"If you ask me my opinion, I think that she does suspect the truth,—very vaguely, with an indefinite feeling that the calamity which weighs so heavily on your father, has come from this source. She, dear lady, is greatly to be pitied. But God has made her of firmer material than your father, and I think that she will bear her sorrow with a higher courage."
"And she is to be told also?"
"Yes, I think so. I do not see how we can avoid it. If we do not tell her we must attempt to conceal it, and that attempt must needs be futile when we are engaged in making open inquiry on the subject. Your cousin, when he hears of this, will of course be anxious to know what his real prospects are."

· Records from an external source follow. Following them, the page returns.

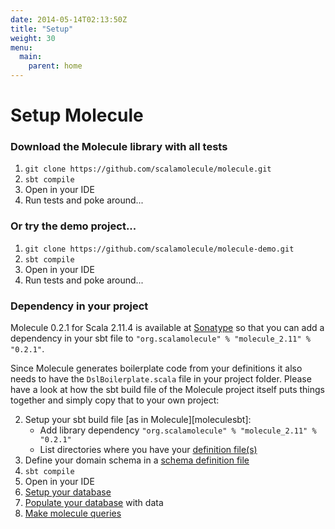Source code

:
 ```yaml
---
date: 2014-05-14T02:13:50Z
title: "Setup"
weight: 30
menu:
  main:
    parent: home
---
```


# Setup Molecule


### Download the Molecule library with all tests

1. `git clone https://github.com/scalamolecule/molecule.git`
2. `sbt compile`
3. Open in your IDE
4. Run tests and poke around...


### Or try the demo project...

1. `git clone https://github.com/scalamolecule/molecule-demo.git`
2. `sbt compile`
3. Open in your IDE
4. Run tests and poke around...


### Dependency in your project

Molecule 0.2.1 for Scala 2.11.4 is available at [Sonatype](https://oss.sonatype.org/content/repositories/releases/com/scalamolecule/molecule_2.11/) so that you can add a dependency in your sbt file to `"org.scalamolecule" % "molecule_2.11" % "0.2.1"`.

Since Molecule generates boilerplate code from your definitions it also needs to have the `DslBoilerplate.scala` file in your project folder. Please have a look at how the sbt build file of the Molecule project itself puts things together and simply copy that to your own project:

2. Setup your sbt build file [as in Molecule][moleculesbt]: 
    - Add library dependency `"org.scalamolecule" % "molecule_2.11" % "0.2.1"`
    - List directories where you have your [definition file(s)][dbsetup]
3. Define your domain schema in a [schema definition file][schema]
4. `sbt compile`
5. Open in your IDE
6. [Setup your database][dbsetup]
7. [Populate your database][populate] with data
8. [Make molecule queries][tutorial]


[dbsetup]: http://scalamolecule.org/manual/database-setup
[schema]: http://scalamolecule.org/manual/schema-definition
[populate]: http://scalamolecule.org/manual/populate-database
[tutorial]: http://scalamolecule.org/tutorials/seattle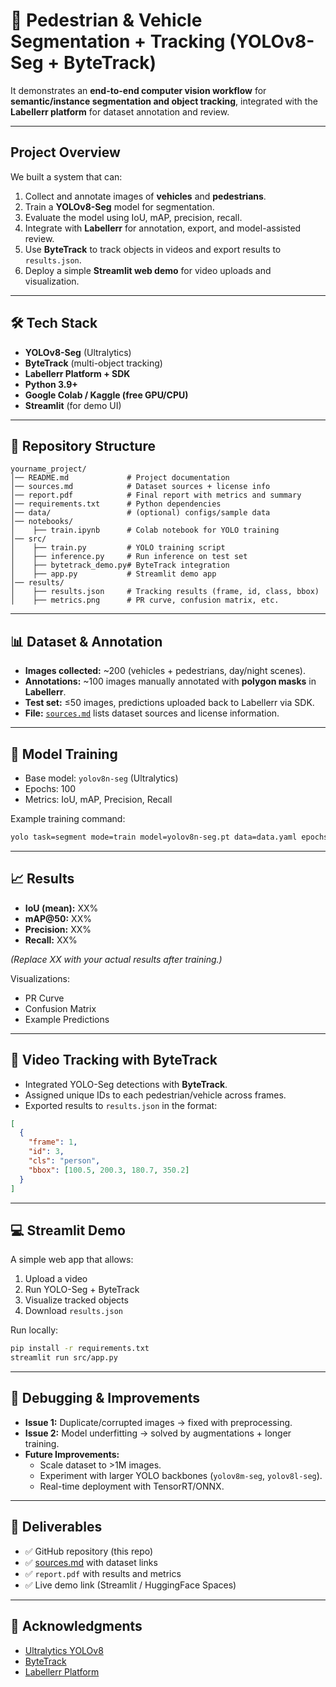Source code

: # 🚗 Pedestrian & Vehicle Segmentation + Tracking (YOLOv8-Seg + ByteTrack)

 It demonstrates an **end-to-end computer vision workflow** for **semantic/instance segmentation and object tracking**, integrated with the **Labellerr platform** for dataset annotation and review.

---

##  Project Overview

We built a system that can:  
1. Collect and annotate images of **vehicles** and **pedestrians**.  
2. Train a **YOLOv8-Seg** model for segmentation.  
3. Evaluate the model using IoU, mAP, precision, recall.  
4. Integrate with **Labellerr** for annotation, export, and model-assisted review.  
5. Use **ByteTrack** to track objects in videos and export results to `results.json`.  
6. Deploy a simple **Streamlit web demo** for video uploads and visualization.  

---

## 🛠️ Tech Stack
- **YOLOv8-Seg** (Ultralytics)  
- **ByteTrack** (multi-object tracking)  
- **Labellerr Platform + SDK**  
- **Python 3.9+**  
- **Google Colab / Kaggle (free GPU/CPU)**  
- **Streamlit** (for demo UI)  

---

## 📂 Repository Structure

```
yourname_project/
│── README.md             # Project documentation
│── sources.md            # Dataset sources + license info
│── report.pdf            # Final report with metrics and summary
│── requirements.txt      # Python dependencies
│── data/                 # (optional) configs/sample data
│── notebooks/
│    ├── train.ipynb      # Colab notebook for YOLO training
│── src/
│    ├── train.py         # YOLO training script
│    ├── inference.py     # Run inference on test set
│    ├── bytetrack_demo.py# ByteTrack integration
│    ├── app.py           # Streamlit demo app
│── results/
│    ├── results.json     # Tracking results (frame, id, class, bbox)
│    ├── metrics.png      # PR curve, confusion matrix, etc.
```

---

## 📊 Dataset & Annotation

- **Images collected:** ~200 (vehicles + pedestrians, day/night scenes).  
- **Annotations:** ~100 images manually annotated with **polygon masks** in **Labellerr**.  
- **Test set:** ≤50 images, predictions uploaded back to Labellerr via SDK.  
- **File:** [`sources.md`](sources.md) lists dataset sources and license information.  

---

## 🚀 Model Training

- Base model: `yolov8n-seg` (Ultralytics)  
- Epochs: 100  
- Metrics: IoU, mAP, Precision, Recall  

Example training command:
```bash
yolo task=segment mode=train model=yolov8n-seg.pt data=data.yaml epochs=100 imgsz=640
```

---

## 📈 Results

- **IoU (mean):** XX%  
- **mAP@50:** XX%  
- **Precision:** XX%  
- **Recall:** XX%  

*(Replace XX with your actual results after training.)*  

Visualizations:  
- PR Curve  
- Confusion Matrix  
- Example Predictions  

---

## 🎥 Video Tracking with ByteTrack

- Integrated YOLO-Seg detections with **ByteTrack**.  
- Assigned unique IDs to each pedestrian/vehicle across frames.  
- Exported results to `results.json` in the format:

```json
[
  {
    "frame": 1,
    "id": 3,
    "cls": "person",
    "bbox": [100.5, 200.3, 180.7, 350.2]
  }
]
```

---

## 💻 Streamlit Demo

A simple web app that allows:  
1. Upload a video  
2. Run YOLO-Seg + ByteTrack  
3. Visualize tracked objects  
4. Download `results.json`  

Run locally:
```bash
pip install -r requirements.txt
streamlit run src/app.py
```

---

## 🐞 Debugging & Improvements

- **Issue 1:** Duplicate/corrupted images → fixed with preprocessing.  
- **Issue 2:** Model underfitting → solved by augmentations + longer training.  
- **Future Improvements:**  
  - Scale dataset to >1M images.  
  - Experiment with larger YOLO backbones (`yolov8m-seg`, `yolov8l-seg`).  
  - Real-time deployment with TensorRT/ONNX.  

---

## 📜 Deliverables

- ✅ GitHub repository (this repo)  
- ✅ [sources.md](sources.md) with dataset links  
- ✅ `report.pdf` with results and metrics  
- ✅ Live demo link (Streamlit / HuggingFace Spaces)  

---

## 🙌 Acknowledgments

- [Ultralytics YOLOv8](https://github.com/ultralytics/ultralytics)  
- [ByteTrack](https://github.com/ifzhang/ByteTrack)  
- [Labellerr Platform](https://www.labellerr.com)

"Yes, yes. He will be anxious, and determined too."
"And then, when all the world will know it, how is your mother to be kept in the dark? And that which she fears and anticipates is as bad, probably, as the actual truth. If my advice be followed nothing will be kept from her."
"We are in your hands, I suppose, Mr. Prendergast?"
"I can only act as my judgment directs me."
"And who is to tell her?" This he asked with a shudder, and almost in a whisper. The very idea of undertaking such a duty seemed almost too much for him. And yet he must undertake a duty almost as terrible; he himself—no one but him—must endure the anguish of repeating this story to Clara Desmond and to the countess. But now the question had reference to his own mother. "And who is to tell her?" he asked.
For a moment or two Mr. Prendergast stood silent. He had not hitherto, in so many words, undertaken this task—this that would be the most dreadful of all. But if he did not undertake it, who would? "I suppose that I must do it," at last he said, very gently.
"And when?"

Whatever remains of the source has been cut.